### [Task goal]
Nothing but the lines from the start of the records through the line that contains "### 开源的版权问题" is to be copied, and each is to be copied exactly.
[Opening Source information section]
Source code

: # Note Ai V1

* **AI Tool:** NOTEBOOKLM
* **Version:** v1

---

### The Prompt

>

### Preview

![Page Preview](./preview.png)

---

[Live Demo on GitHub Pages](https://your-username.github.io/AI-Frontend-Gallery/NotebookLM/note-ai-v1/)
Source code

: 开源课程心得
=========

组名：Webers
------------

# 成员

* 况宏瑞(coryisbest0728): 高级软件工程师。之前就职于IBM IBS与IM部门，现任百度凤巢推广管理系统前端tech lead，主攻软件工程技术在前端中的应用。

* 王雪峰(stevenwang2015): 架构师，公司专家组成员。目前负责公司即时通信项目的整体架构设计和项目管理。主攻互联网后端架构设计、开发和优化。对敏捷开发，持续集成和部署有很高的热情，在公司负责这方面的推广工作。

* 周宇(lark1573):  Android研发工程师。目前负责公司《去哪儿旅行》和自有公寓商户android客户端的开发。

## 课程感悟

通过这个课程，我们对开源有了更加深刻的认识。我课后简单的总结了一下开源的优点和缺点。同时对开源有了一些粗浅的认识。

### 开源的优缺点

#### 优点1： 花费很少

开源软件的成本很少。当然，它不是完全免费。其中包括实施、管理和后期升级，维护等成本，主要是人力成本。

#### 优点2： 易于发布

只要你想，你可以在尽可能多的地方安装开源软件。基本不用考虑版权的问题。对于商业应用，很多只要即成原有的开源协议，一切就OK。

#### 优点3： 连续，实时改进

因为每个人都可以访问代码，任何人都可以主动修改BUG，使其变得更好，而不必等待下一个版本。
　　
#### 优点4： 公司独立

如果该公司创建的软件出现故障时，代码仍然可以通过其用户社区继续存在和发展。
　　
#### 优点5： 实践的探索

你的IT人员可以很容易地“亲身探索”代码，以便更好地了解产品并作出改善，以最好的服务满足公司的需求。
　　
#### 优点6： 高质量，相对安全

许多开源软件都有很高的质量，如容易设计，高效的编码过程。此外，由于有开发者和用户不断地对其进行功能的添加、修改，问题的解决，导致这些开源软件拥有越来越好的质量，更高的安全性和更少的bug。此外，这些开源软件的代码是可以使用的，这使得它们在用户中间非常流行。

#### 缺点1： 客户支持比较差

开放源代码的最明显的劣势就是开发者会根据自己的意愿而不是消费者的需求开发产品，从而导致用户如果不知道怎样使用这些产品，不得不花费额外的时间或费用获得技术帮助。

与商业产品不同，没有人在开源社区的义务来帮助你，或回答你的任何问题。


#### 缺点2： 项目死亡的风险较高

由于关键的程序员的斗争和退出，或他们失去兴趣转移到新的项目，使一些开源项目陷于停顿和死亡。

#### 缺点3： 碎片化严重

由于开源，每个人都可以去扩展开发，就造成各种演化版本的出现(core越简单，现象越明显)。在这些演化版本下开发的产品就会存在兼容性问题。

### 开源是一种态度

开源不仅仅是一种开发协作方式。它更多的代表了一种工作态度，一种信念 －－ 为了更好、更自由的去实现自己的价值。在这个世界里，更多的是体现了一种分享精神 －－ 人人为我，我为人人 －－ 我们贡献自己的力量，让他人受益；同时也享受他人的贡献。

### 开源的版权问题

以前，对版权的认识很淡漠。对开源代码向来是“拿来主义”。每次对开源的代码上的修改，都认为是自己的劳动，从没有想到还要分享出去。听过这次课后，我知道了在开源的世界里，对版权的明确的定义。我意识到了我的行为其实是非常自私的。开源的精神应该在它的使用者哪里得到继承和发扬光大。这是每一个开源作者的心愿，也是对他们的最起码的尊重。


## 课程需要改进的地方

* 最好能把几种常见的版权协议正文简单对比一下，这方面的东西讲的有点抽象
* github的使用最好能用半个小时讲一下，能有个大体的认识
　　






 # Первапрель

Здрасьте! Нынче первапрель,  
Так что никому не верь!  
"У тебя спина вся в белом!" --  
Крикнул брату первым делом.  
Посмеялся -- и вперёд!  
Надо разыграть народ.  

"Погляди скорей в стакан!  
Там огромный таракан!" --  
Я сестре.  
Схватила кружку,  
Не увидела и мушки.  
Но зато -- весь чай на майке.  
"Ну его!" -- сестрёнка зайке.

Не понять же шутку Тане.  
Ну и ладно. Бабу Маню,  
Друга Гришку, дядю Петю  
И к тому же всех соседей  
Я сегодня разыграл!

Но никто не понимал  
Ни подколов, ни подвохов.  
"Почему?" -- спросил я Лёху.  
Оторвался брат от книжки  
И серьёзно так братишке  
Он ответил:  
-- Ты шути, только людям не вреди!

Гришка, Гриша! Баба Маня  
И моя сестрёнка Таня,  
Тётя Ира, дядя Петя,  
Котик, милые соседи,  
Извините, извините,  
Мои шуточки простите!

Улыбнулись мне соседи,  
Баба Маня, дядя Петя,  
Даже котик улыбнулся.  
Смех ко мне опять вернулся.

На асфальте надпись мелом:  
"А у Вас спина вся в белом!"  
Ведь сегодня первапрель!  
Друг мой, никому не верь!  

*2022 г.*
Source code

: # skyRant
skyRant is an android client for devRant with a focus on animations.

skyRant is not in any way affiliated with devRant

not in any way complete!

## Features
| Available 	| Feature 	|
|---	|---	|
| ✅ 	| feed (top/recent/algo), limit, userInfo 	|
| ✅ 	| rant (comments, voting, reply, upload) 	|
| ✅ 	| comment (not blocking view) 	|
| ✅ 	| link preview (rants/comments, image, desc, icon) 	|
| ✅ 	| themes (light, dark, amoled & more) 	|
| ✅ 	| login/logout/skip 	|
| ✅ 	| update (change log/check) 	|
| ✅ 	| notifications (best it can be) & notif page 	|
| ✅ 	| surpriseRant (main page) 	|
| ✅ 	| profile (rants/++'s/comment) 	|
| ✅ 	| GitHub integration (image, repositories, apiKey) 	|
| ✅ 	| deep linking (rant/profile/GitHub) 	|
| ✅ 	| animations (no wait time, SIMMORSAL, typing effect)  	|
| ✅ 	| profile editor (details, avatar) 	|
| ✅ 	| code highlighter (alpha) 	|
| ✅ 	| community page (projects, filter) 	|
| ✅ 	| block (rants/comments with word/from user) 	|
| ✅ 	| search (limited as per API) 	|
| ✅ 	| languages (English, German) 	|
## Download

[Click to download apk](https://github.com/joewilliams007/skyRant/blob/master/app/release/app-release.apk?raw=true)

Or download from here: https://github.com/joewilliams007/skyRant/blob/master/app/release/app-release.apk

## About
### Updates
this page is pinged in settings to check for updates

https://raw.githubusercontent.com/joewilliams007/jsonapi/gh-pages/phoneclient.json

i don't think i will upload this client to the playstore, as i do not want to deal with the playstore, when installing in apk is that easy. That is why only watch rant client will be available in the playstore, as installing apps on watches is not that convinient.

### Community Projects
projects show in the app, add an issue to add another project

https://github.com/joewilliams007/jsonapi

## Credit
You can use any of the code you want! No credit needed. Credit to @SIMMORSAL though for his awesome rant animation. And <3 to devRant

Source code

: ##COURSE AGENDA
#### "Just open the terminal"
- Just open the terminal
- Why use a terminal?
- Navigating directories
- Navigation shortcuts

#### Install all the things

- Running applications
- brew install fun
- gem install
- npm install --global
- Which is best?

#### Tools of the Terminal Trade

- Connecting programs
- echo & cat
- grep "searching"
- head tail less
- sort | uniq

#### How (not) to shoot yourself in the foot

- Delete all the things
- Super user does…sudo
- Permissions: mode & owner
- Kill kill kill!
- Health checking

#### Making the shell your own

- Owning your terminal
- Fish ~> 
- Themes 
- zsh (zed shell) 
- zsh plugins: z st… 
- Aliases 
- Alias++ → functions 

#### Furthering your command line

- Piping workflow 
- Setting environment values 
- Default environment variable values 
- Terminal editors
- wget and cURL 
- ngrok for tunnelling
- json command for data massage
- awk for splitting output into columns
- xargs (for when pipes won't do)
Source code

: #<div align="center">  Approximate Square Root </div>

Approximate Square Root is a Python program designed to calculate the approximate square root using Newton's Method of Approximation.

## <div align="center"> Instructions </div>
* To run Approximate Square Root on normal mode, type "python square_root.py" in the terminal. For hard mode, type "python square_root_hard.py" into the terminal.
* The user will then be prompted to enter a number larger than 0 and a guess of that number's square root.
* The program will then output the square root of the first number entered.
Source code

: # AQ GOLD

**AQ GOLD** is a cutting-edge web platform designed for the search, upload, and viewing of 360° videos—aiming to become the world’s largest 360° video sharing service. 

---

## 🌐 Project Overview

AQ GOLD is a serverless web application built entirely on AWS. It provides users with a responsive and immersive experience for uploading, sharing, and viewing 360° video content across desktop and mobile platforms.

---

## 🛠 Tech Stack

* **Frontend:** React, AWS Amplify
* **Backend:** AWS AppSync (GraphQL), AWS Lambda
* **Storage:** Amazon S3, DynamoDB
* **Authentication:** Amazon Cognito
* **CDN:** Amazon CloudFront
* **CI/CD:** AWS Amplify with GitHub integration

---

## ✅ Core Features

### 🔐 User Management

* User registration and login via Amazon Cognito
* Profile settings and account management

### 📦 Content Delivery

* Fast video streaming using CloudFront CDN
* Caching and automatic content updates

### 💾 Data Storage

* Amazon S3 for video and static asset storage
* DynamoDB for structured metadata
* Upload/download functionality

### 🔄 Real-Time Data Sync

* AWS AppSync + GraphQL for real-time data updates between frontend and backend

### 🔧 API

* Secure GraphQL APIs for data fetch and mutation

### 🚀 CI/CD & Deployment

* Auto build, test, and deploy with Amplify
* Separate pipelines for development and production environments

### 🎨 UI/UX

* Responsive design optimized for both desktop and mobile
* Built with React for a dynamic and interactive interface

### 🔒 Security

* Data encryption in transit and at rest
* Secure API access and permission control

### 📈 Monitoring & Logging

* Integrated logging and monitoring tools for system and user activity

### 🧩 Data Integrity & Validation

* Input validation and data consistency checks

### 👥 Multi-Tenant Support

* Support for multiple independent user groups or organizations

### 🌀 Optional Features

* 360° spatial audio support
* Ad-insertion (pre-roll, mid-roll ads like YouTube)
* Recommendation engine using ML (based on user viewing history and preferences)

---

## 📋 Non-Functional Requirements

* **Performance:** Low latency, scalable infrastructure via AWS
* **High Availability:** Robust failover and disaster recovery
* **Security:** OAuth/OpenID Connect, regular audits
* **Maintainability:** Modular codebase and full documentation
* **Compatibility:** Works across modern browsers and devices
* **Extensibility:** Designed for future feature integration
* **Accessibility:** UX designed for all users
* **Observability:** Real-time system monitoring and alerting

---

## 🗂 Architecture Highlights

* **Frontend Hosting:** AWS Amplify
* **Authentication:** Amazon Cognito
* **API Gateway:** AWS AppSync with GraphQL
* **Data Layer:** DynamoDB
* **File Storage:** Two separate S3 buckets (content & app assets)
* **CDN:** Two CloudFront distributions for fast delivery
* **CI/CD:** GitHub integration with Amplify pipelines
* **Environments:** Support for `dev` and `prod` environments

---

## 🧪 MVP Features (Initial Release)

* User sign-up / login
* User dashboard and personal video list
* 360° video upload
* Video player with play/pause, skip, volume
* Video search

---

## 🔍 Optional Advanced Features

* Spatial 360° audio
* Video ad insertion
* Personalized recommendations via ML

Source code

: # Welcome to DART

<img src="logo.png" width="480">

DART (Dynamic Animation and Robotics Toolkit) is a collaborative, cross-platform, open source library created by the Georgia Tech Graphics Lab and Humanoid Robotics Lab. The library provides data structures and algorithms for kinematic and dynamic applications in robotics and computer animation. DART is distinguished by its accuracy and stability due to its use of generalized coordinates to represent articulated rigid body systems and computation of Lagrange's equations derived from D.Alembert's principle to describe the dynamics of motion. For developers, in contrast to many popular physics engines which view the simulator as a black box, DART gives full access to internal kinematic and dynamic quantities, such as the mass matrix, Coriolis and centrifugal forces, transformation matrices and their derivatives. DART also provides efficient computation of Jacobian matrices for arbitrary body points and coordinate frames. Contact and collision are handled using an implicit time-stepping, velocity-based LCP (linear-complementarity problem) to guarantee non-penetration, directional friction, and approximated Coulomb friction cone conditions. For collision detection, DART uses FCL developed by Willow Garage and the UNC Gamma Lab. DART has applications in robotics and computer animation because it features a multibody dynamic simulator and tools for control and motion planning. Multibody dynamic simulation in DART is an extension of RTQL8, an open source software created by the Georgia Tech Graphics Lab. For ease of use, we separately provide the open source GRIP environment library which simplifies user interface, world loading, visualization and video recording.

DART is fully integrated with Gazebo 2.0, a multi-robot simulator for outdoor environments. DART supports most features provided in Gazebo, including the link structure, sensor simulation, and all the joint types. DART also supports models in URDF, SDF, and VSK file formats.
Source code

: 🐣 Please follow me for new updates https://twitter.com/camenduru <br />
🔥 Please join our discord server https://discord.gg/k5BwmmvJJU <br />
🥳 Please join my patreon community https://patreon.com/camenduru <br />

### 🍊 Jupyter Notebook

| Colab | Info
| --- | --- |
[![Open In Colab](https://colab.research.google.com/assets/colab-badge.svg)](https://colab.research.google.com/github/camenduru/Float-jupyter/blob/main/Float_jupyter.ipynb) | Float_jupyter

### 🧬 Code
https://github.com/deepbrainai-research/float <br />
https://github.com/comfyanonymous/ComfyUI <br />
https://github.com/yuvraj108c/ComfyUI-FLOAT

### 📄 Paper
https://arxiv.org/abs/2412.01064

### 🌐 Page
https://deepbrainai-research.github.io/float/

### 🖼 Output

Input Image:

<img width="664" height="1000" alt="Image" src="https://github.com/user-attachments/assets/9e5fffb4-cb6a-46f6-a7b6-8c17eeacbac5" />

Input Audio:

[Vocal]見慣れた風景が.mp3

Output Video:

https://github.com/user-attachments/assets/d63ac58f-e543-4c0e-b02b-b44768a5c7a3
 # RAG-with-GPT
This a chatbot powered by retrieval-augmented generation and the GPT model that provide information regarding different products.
[Closing Source information section]
### [Answer to this task]
Source code

: # Note Ai V1

* **AI Tool:** NOTEBOOKLM
* **Version:** v1

---

### The Prompt

>

### Preview

![Page Preview](./preview.png)

---

[Live Demo on GitHub Pages](https://your-username.github.io/AI-Frontend-Gallery/NotebookLM/note-ai-v1/)
Source code

: 开源课程心得
=========

组名：Webers
------------

# 成员

* 况宏瑞(coryisbest0728): 高级软件工程师。之前就职于IBM IBS与IM部门，现任百度凤巢推广管理系统前端tech lead，主攻软件工程技术在前端中的应用。

* 王雪峰(stevenwang2015): 架构师，公司专家组成员。目前负责公司即时通信项目的整体架构设计和项目管理。主攻互联网后端架构设计、开发和优化。对敏捷开发，持续集成和部署有很高的热情，在公司负责这方面的推广工作。

* 周宇(lark1573):  Android研发工程师。目前负责公司《去哪儿旅行》和自有公寓商户android客户端的开发。

## 课程感悟

通过这个课程，我们对开源有了更加深刻的认识。我课后简单的总结了一下开源的优点和缺点。同时对开源有了一些粗浅的认识。

### 开源的优缺点

#### 优点1： 花费很少

开源软件的成本很少。当然，它不是完全免费。其中包括实施、管理和后期升级，维护等成本，主要是人力成本。

#### 优点2： 易于发布

只要你想，你可以在尽可能多的地方安装开源软件。基本不用考虑版权的问题。对于商业应用，很多只要即成原有的开源协议，一切就OK。

#### 优点3： 连续，实时改进

因为每个人都可以访问代码，任何人都可以主动修改BUG，使其变得更好，而不必等待下一个版本。
　　
#### 优点4： 公司独立

如果该公司创建的软件出现故障时，代码仍然可以通过其用户社区继续存在和发展。
　　
#### 优点5： 实践的探索

你的IT人员可以很容易地“亲身探索”代码，以便更好地了解产品并作出改善，以最好的服务满足公司的需求。
　　
#### 优点6： 高质量，相对安全

许多开源软件都有很高的质量，如容易设计，高效的编码过程。此外，由于有开发者和用户不断地对其进行功能的添加、修改，问题的解决，导致这些开源软件拥有越来越好的质量，更高的安全性和更少的bug。此外，这些开源软件的代码是可以使用的，这使得它们在用户中间非常流行。

#### 缺点1： 客户支持比较差

开放源代码的最明显的劣势就是开发者会根据自己的意愿而不是消费者的需求开发产品，从而导致用户如果不知道怎样使用这些产品，不得不花费额外的时间或费用获得技术帮助。

与商业产品不同，没有人在开源社区的义务来帮助你，或回答你的任何问题。


#### 缺点2： 项目死亡的风险较高

由于关键的程序员的斗争和退出，或他们失去兴趣转移到新的项目，使一些开源项目陷于停顿和死亡。

#### 缺点3： 碎片化严重

由于开源，每个人都可以去扩展开发，就造成各种演化版本的出现(core越简单，现象越明显)。在这些演化版本下开发的产品就会存在兼容性问题。

### 开源是一种态度

开源不仅仅是一种开发协作方式。它更多的代表了一种工作态度，一种信念 －－ 为了更好、更自由的去实现自己的价值。在这个世界里，更多的是体现了一种分享精神 －－ 人人为我，我为人人 －－ 我们贡献自己的力量，让他人受益；同时也享受他人的贡献。

### 开源的版权问题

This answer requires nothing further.